Collected data
▶
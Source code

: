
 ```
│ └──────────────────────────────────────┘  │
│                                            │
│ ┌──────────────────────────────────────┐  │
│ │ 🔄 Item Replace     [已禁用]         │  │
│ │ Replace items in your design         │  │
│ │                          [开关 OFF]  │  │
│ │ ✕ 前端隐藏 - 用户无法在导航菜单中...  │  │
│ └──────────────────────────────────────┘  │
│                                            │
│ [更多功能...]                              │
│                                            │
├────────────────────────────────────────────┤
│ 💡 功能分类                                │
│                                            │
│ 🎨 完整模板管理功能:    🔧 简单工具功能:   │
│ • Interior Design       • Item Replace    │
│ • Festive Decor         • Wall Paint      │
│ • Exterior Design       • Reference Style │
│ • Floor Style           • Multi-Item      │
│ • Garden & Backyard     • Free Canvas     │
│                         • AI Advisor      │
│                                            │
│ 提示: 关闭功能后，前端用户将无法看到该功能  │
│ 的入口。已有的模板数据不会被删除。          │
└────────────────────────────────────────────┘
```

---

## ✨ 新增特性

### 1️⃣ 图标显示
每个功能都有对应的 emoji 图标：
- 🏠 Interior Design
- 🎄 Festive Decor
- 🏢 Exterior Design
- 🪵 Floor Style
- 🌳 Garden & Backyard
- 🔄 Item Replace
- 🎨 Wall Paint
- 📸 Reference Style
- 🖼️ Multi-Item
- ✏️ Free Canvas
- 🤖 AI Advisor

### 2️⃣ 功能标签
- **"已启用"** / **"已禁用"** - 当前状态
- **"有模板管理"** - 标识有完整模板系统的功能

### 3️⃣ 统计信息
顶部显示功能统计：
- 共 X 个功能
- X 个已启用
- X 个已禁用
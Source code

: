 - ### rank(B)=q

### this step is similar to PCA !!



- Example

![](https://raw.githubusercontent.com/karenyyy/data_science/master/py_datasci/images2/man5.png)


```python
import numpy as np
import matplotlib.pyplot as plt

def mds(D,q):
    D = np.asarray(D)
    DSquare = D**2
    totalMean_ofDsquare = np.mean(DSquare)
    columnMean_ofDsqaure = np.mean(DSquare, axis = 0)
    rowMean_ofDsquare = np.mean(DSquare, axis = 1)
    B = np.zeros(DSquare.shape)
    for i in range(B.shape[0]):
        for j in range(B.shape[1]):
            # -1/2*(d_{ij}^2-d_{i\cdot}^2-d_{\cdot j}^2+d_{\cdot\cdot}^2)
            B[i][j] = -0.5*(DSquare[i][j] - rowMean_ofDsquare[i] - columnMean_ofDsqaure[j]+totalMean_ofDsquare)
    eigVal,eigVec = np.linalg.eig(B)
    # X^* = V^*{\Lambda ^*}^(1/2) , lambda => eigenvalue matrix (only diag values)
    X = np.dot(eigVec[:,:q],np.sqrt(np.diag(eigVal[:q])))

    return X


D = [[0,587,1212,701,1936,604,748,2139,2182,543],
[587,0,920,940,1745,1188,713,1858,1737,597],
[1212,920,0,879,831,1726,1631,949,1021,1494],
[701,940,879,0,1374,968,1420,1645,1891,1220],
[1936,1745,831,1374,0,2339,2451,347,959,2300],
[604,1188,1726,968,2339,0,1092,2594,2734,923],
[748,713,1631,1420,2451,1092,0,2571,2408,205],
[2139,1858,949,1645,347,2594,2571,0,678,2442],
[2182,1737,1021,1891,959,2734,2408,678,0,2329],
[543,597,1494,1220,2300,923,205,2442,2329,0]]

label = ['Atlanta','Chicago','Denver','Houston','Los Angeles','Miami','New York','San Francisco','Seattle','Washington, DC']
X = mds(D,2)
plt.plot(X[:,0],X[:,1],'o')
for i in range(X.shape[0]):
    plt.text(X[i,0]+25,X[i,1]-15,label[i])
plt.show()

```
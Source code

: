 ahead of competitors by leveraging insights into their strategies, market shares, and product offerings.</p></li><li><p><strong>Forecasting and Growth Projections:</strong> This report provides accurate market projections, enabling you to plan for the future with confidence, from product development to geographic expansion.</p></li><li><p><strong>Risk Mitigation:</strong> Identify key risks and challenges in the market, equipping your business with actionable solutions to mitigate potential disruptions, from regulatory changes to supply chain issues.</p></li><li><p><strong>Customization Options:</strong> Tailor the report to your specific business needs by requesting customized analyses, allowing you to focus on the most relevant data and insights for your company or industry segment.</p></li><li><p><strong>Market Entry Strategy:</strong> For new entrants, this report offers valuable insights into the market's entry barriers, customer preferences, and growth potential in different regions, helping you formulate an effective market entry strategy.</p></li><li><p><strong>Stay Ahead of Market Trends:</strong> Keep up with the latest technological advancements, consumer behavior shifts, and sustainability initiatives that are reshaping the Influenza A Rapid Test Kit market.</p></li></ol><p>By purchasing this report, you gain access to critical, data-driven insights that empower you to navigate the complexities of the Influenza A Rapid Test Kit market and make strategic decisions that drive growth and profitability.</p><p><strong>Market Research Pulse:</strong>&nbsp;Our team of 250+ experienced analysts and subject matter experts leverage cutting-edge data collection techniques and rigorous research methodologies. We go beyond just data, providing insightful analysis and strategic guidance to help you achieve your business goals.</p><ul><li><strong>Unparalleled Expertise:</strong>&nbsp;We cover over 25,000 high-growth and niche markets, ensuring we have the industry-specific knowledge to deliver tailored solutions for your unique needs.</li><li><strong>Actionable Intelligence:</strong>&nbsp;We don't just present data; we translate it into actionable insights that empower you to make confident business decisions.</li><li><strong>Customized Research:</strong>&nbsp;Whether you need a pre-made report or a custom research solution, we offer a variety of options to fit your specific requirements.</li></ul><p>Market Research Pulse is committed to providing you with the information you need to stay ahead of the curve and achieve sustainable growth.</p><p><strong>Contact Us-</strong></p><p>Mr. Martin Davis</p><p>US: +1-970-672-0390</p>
◀
- PROBLEM
Tell how many lines in the entries contain the string "diag", and give nothing beyond the number.

- COMPLETED TASK
2